By Kate Barron, Data Services Librarian, Dr. Martin Luther King, Jr. Library, San José State University
The 2018 Ithaka S+R US Faculty Survey found that faculty increasingly prefer to manage and preserve their data using cloud-based storage services like Google Drive and Dropbox. Cloud computing is a model for accessing a pool of computing resources (in this case, file storage) on-demand. Because pooled computing resources are dynamically assigned based on demand, users can’t always pinpoint the physical location of the resource (hence, the resources are referred to abstractly as “the cloud”). This configuration means that cloud-based storage services afford instant file storage/access from a variety of devices, with little to no service provider interaction. Understandably, these qualities make cloud-based storage services an attractive option for busy faculty. In contrast, utilizing traditional information technology storage services can be time-consuming and costly. At San Jose State University, campus information technology can house faculty- or department-provided servers in secure data centers, or host virtual servers for faculty use. In either case, service requests can take anywhere from 5 to 10 days to process and may be cost-prohibitive because users provide or pay for their own equipment.,
Luckily, many universities have caught on to the cloud storage trend. San Jose State University subscribes to G Suite, which includes, among other applications, the file-hosting service Google Drive. What many SJSU faculty may not realize is that as a member of the California State University (CSU) system, our campus’ service level agreement with Google is governed by CSU information security policy. The policy describes several threats of cloud computing to information security, including (but not limited to): the university’s loss of complete control of (and thus, the ability to protect) its data assets; the potential loss of data privacy (such as when cloud providers aggregate consumer data); and the university’s dependence on 3rd party infrastructure, which may have security or technological defects. In order to reduce these threats, the CSU has specific requirements for acquiring and using cloud solutions. For example, cloud storage vendors must provide a security plan to campuses, and campuses must employ processes to consistently review contracts and incorporate necessary updates. Once acquired, campuses may not use cloud storage for personally identifiable data, and should use a central authentication method to limit access to qualified personnel. As librarians and information professionals, it’s important for us to advise faculty against using cloud storage not managed by campus information technology. This can be rather troubling news for faculty at San Jose State University since we only contract with one vendor, Google. However, other institutions may contract with multiple providers (Box, DropBox, OneDrive, etc.), and so the advice may be less daunting.

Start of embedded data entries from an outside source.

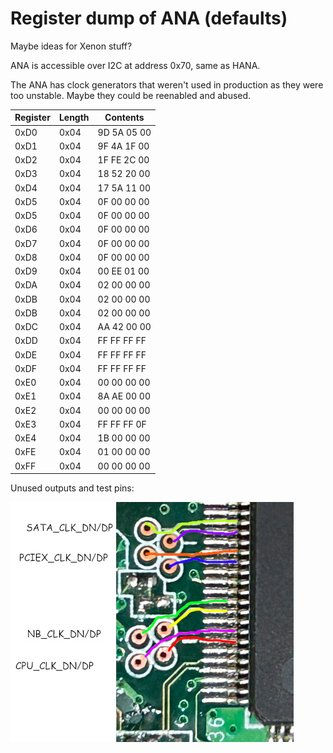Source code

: # Register dump of ANA (defaults)

Maybe ideas for Xenon stuff?

ANA is accessible over I2C at address 0x70, same as HANA.

The ANA has clock generators that weren't used in production as they were too unstable. Maybe they could be
reenabled and abused.

| Register | Length | Contents    |
| -------- | ------ | ----------- |
| 0xD0     | 0x04   | 9D 5A 05 00 |
| 0xD1     | 0x04   | 9F 4A 1F 00 |
| 0xD2     | 0x04   | 1F FE 2C 00 |
| 0xD3     | 0x04   | 18 52 20 00 |
| 0xD4     | 0x04   | 17 5A 11 00 |
| 0xD5     | 0x04   | 0F 00 00 00 |
| 0xD5     | 0x04   | 0F 00 00 00 |
| 0xD6     | 0x04   | 0F 00 00 00 |
| 0xD7     | 0x04   | 0F 00 00 00 |
| 0xD8     | 0x04   | 0F 00 00 00 |
| 0xD9     | 0x04   | 00 EE 01 00 |
| 0xDA     | 0x04   | 02 00 00 00 |
| 0xDB     | 0x04   | 02 00 00 00 |
| 0xDB     | 0x04   | 02 00 00 00 |
| 0xDC     | 0x04   | AA 42 00 00 |
| 0xDD     | 0x04   | FF FF FF FF |
| 0xDE     | 0x04   | FF FF FF FF |
| 0xDF     | 0x04   | FF FF FF FF |
| 0xE0     | 0x04   | 00 00 00 00 |
| 0xE1     | 0x04   | 8A AE 00 00 |
| 0xE2     | 0x04   | 00 00 00 00 |
| 0xE3     | 0x04   | FF FF FF 0F |
| 0xE4     | 0x04   | 1B 00 00 00 |
| 0xFE     | 0x04   | 01 00 00 00 |
| 0xFF     | 0x04   | 00 00 00 00 |

Unused outputs and test pins:

![](ana_unused_clk_outputs.jpg)
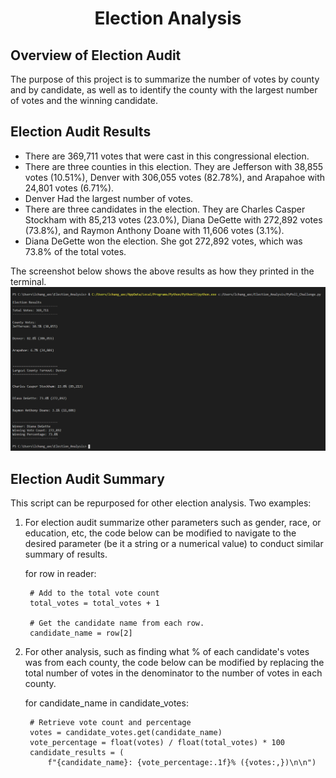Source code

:<h1 align="center">Election Analysis</h1>

## Overview of Election Audit
The purpose of this project is to summarize the number of votes by county and by candidate, as well as to identify the county with the largest number of votes and the winning candidate.

## Election Audit Results

* There are  369,711 votes that were cast in this congressional election. 
* There are three counties in this election. They are Jefferson with 38,855 votes (10.51%), Denver with 306,055 votes (82.78%), and Arapahoe with 24,801 votes (6.71%).
* Denver Had the largest number of votes.
* There are three candidates in the election. They are Charles Casper Stockham with 85,213 votes (23.0%), Diana DeGette with 272,892 votes (73.8%), and Raymon Anthony Doane with 11,606 votes (3.1%).
* Diana DeGette won the election.  She got 272,892 votes, which was 73.8% of the total votes. 

The screenshot below shows the above results as how they printed in the terminal. 
![](https://github.com/lu-chang-axonic/Election_Analysis/blob/main/Results%20Printed%20to%20the%20Terminal.PNG)

## Election Audit Summary
This script can be repurposed for other election analysis. Two examples:
1. For election audit summarize other parameters such as gender, race, or education, etc, the code below can be modified to navigate to the desired parameter (be it a string or a numerical value) to conduct similar summary of results.

    for row in reader:

        # Add to the total vote count
        total_votes = total_votes + 1

        # Get the candidate name from each row.
        candidate_name = row[2]
        
2. For other analysis, such as finding what % of each candidate's votes was from each county, the code below can be modified by replacing the total number of votes in the denominator to the number of votes in each county.

    
    for candidate_name in candidate_votes:

        # Retrieve vote count and percentage
        votes = candidate_votes.get(candidate_name)
        vote_percentage = float(votes) / float(total_votes) * 100
        candidate_results = (
            f"{candidate_name}: {vote_percentage:.1f}% ({votes:,})\n\n")



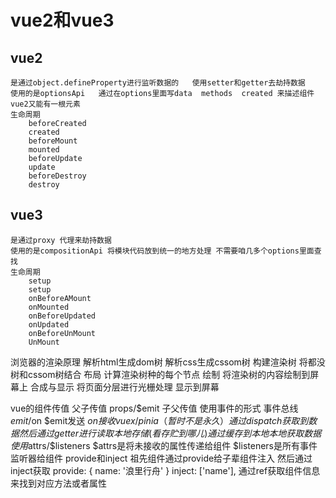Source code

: # vue2和vue3
## vue2
    是通过object.defineProperty进行监听数据的   使用setter和getter去劫持数据
    使用的是optionsApi   通过在options里面写data  methods  created 来描述组件
    vue2又能有一根元素
    生命周期
        beforeCreated
        created
        beforeMount
        mounted
        beforeUpdate
        update
        beforeDestroy
        destroy


## vue3
    是通过proxy 代理来劫持数据
    使用的是compositionApi 将模块代码放到统一的地方处理 不需要咱几多个options里面查找
    生命周期
        setup
        setup
        onBeforeAMount
        onMounted
        onBeforeUpdated
        onUpdated
        onBeforeUnMount
        UnMount



浏览器的渲染原理
解析html生成dom树
解析css生成cssom树
构建渲染树 将都没树和cssom树结合
布局 计算渲染树种的每个节点
绘制 将渲染树的内容绘制到屏幕上
合成与显示   将页面分层进行光栅处理  显示到屏幕


vue的组件传值
父子传值
    props/$emit
子父传值
    使用事件的形式
事件总线
    $emit/$on
    $emit发送
    $on接收
vuex/pinia（暂时不是永久）
    通过dispatch获取到数据
    然后通过getter进行读取
本地存储(看存贮到哪儿)
    通过缓存到本地
    本地获取数据
使用$attrs/$listeners
    $attrs是将未接收的属性传递给组件
    $listeners是所有事件监听器给组件
provide和inject
    祖先组件通过provide给子辈组件注入  然后通过inject获取
    provide: {
        name: '浪里行舟'
    }
    inject: ['name'],
通过ref获取组件信息 来找到对应方法或者属性
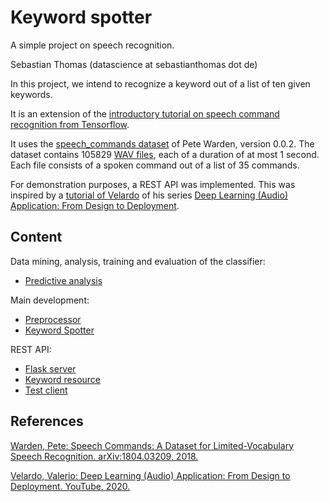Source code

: # Keyword spotter

A simple project on speech recognition.

Sebastian Thomas (datascience at sebastianthomas dot de)


In this project, we intend to recognize a keyword out of a list of ten given keywords.

It is an extension of the [introductory tutorial on speech command recognition from Tensorflow](https://www.tensorflow.org/datasets/catalog/speech_commands).

It uses the [speech_commands dataset](https://www.tensorflow.org/datasets/catalog/speech_commands) of Pete Warden, version 0.0.2. The dataset contains 105829 [WAV files](https://en.wikipedia.org/wiki/WAV), each of a duration of at most 1 second. Each file consists of a spoken command out of a list of 35 commands.

For demonstration purposes, a REST API was implemented. This was inspired by a [tutorial of Velardo](https://youtu.be/1rSNlrEzdL4) of his series [Deep Learning (Audio) Application: From Design to Deployment](https://www.youtube.com/playlist?list=PL-wATfeyAMNpCRQkKgtOZU_ykXc63oyzp).


## Content

Data mining, analysis, training and evaluation of the classifier:
- [Predictive analysis](predictive_analysis.ipynb)

Main development:
- [Preprocessor](common/preprocessing.py)
- [Keyword Spotter](keyword_spotter.py)

REST API:
- [Flask server](server.py)
- [Keyword resource](resources/keyword.py)
- [Test client](client.py)



## References

[Warden, Pete: Speech Commands: A Dataset for Limited-Vocabulary Speech Recognition. arXiv:1804.03209, 2018.](https://arxiv.org/abs/1804.03209)

[Velardo, Valerio: Deep Learning (Audio) Application: From Design to Deployment. YouTube, 2020.](https://www.youtube.com/playlist?list=PL-wATfeyAMNpCRQkKgtOZU_ykXc63oyzp)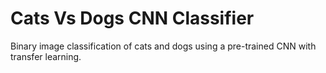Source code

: # Cats Vs Dogs CNN Classifier
Binary image classification of cats and dogs using a pre-trained CNN with transfer learning.
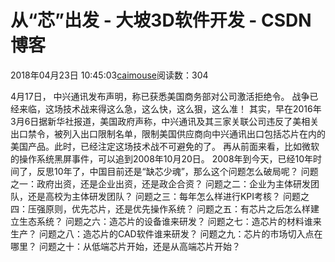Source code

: 
# 从“芯”出发 - 大坡3D软件开发 - CSDN博客

2018年04月23日 10:45:03[caimouse](https://me.csdn.net/caimouse)阅读数：304


4月17日， 中兴通讯发布声明，称已获悉美国商务部对公司激活拒绝令。
战争已经来临，这场技术战来得这么急，这么快，这么狠，这么准！
其实，早在2016年3月6日据新华社报道，美国政府声称，中兴通讯及其三家关联公司违反了美相关出口禁令，被列入出口限制名单，限制美国供应商向中兴通讯出口包括芯片在内的美国产品。此时，已经注定这场技术战不可避免的了。
再从前面来看，比如微软的操作系统黑屏事件，可以追到2008年10月20日。
2008年到今天，已经10年时间了，反思10年了，中国目前还是“缺芯少魂”，那么这个问题怎么破局呢？
问题之一：政府出资，还是企业出资，还是政企合资？
问题之二：企业为主体研发团队，还是高校为主体研发团队？
问题之三：每年怎么样进行KPI考核？
问题之四：压强原则，优先芯片，还是优先操作系统？
问题之五：有芯片之后怎么样建立生态系统？
问题之六：造芯片的设备谁来研发？
问题之七：造芯片的材料谁来生产？
问题之八：造芯片的CAD软件谁来研发？
问题之九：芯片的市场切入点在哪里？
问题之十：从低端芯片开始，还是从高端芯片开始？

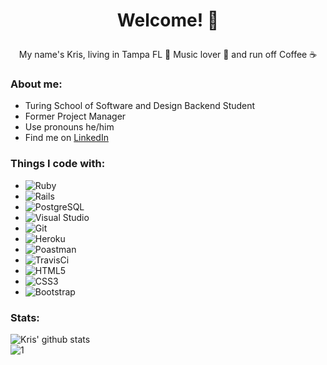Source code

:# <p align='center'>Welcome!  🕺 </p>

<p align='center'>My name's Kris, living in Tampa FL 🌴 Music lover 🎸 and run off Coffee ☕</p>

### About me:

- Turing School of Software and Design Backend Student
- Former Project Manager
- Use pronouns he/him
- Find me on [LinkedIn](https://www.linkedin.com/in/kris-litman-7095351a4/)

### Things I code with:
- <img alt="Ruby" src="https://img.shields.io/badge/-Ruby-black?style=flat-square&logo=ruby&logoColor=white" />
- <img alt="Rails" src="https://img.shields.io/badge/-Rails-black?style=flat-square&logo=rails&logoColor=white" />
- <img alt="PostgreSQL" src="https://img.shields.io/badge/-PostgreSQL-black?style=flat-square&logo=postgresql" />
- <img alt="Visual Studio" src="https://img.shields.io/badge/-Visual_Studio-black?style=flat-square&logo=visual-studio" />
- <img alt="Git" src="https://img.shields.io/badge/-Git-black?style=flat-square&logo=git&logoColor=white" />
- <img alt="Heroku" src="https://img.shields.io/badge/-Heroku-black?style=flat-square&logo=heroku" />
- <img alt="Poastman" src="https://img.shields.io/badge/-Postman-black?style=flat-square&logo=postman" />
- <img alt="TravisCi" src="https://img.shields.io/badge/-Travis-black?style=flat-square&logo=travis-ci" />
- <img alt="HTML5" src="https://img.shields.io/badge/-HTML5-black?style=flat-square&logo=html5&logoColor=white" />
- <img alt="CSS3" src="https://img.shields.io/badge/-CSS3-black?style=flat-square&logo=css3" />
- <img alt="Bootstrap" src="https://img.shields.io/badge/-Bootstrap-black?style=flat-square&logo=bootstrap" />

### Stats:
![Kris' github stats](https://github-readme-stats.vercel.app/api?username=krislitman&show_icons=true&theme=tokyonight)<br>
![1](https://github-readme-stats.vercel.app/api/top-langs/?username=krislitman&theme=tokyonight)
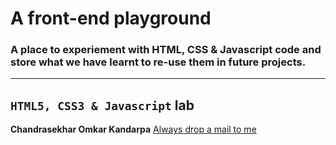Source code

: # A front-end playground

### A place to experiement with HTML, CSS & Javascript code and store what we have learnt to re-use them in future projects.

----------
`HTML5, CSS3 & Javascript` lab
----------

**Chandrasekhar Omkar Kandarpa**
[Always drop a mail to me](mailto:kandarpa.here@outlook.com)
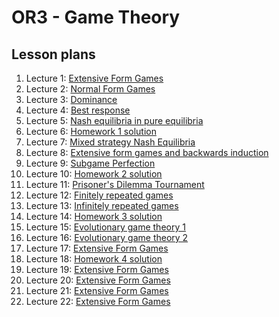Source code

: # OR3 - Game Theory
## Lesson plans

1. Lecture 1: [ Extensive Form Games](./Lesson_Plans/Lesson_01.md)
2. Lecture 2: [ Normal Form Games](./Lesson_Plans/Lesson_02.md)
3. Lecture 3: [ Dominance](./Lesson_Plans/Lesson_03.md)
4. Lecture 4: [ Best response](./Lesson_Plans/Lesson_04.md)
5. Lecture 5: [ Nash equilibria in pure equilibria](./Lesson_Plans/Lesson_05.md)
6. Lecture 6: [ Homework 1 solution](./Lesson_Plans/Lesson_06.md)
7. Lecture 7: [ Mixed strategy Nash Equilibria](./Lesson_Plans/Lesson_07.md)
8. Lecture 8: [ Extensive form games and backwards induction](./Lesson_Plans/Lesson_08.md)
9. Lecture 9: [ Subgame Perfection](./Lesson_Plans/Lesson_09.md)
10. Lecture 10: [ Homework 2 solution](./Lesson_Plans/Lesson_10.md)
11. Lecture 11: [ Prisoner's Dilemma Tournament](./Lesson_Plans/Lesson_11.md)
12. Lecture 12: [ Finitely repeated games](./Lesson_Plans/Lesson_12.md)
13. Lecture 13: [ Infinitely repeated games](./Lesson_Plans/Lesson_13.md)
14. Lecture 14: [ Homework 3 solution](./Lesson_Plans/Lesson_14.md)
15. Lecture 15: [ Evolutionary game theory 1](./Lesson_Plans/Lesson_15.md)
16. Lecture 16: [ Evolutionary game theory 2](./Lesson_Plans/Lesson_16.md)
17. Lecture 17: [ Extensive Form Games](./Lesson_Plans/Lesson_17.md)
18. Lecture 18: [ Homework 4 solution](./Lesson_Plans/Lesson_18.md)
19. Lecture 19: [ Extensive Form Games](./Lesson_Plans/Lesson_19.md)
20. Lecture 20: [ Extensive Form Games](./Lesson_Plans/Lesson_20.md)
21. Lecture 21: [ Extensive Form Games](./Lesson_Plans/Lesson_21.md)
22. Lecture 22: [ Extensive Form Games](./Lesson_Plans/Lesson_22.md)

Once one can ensure that their cloud storage satisfies requisite information security standards, they must also carefully consider how cloud storage facilitates long-term data preservation (as opposed to working storage). Data preservation involves a variety of activities, of which providing storage space is just one component. To understand the breadth of these activities, it can be helpful to consult the FAIR Principles. Preserved data should be made Findable through rich metadata, unique identifiers, and being indexed in databases or search engines. Preserved data should also be Accessible through a standardized communications protocol which allows for authentication/authorization when necessary. Finally, preserved data should be Interoperable (compatible with a variety of applications and workflows) and ultimately Reusable. Depending on one’s needs, it seems possible to uphold the FAIR principles using popular cloud storage solutions. For example, if I were to preserve my research data in Google Drive, I could express the metadata in XML (eXtensible Markup Language) and upload it to the same. However, Google Drive files may not be discoverable through Google Search; I would need to register the metadata in other discovery systems. Once discovered, it remains to be seen how users could actually access the data. Would I need to add them as specific contributors to my Drive? Could I make the Google Drive accessible to anyone with a link? And for how long could I rely on Google Drive to store my preserved data? Companies and their products change, after all. I map out this hypothetical data curation process not to dissuade librarians or faculty from using popular cloud storage for data preservation, but rather to highlight all of the accompanying considerations. By keeping abreast of developments in information technology and data preservation, librarians can play an important role in facilitating the efficient and secure faculty use of cloud storage.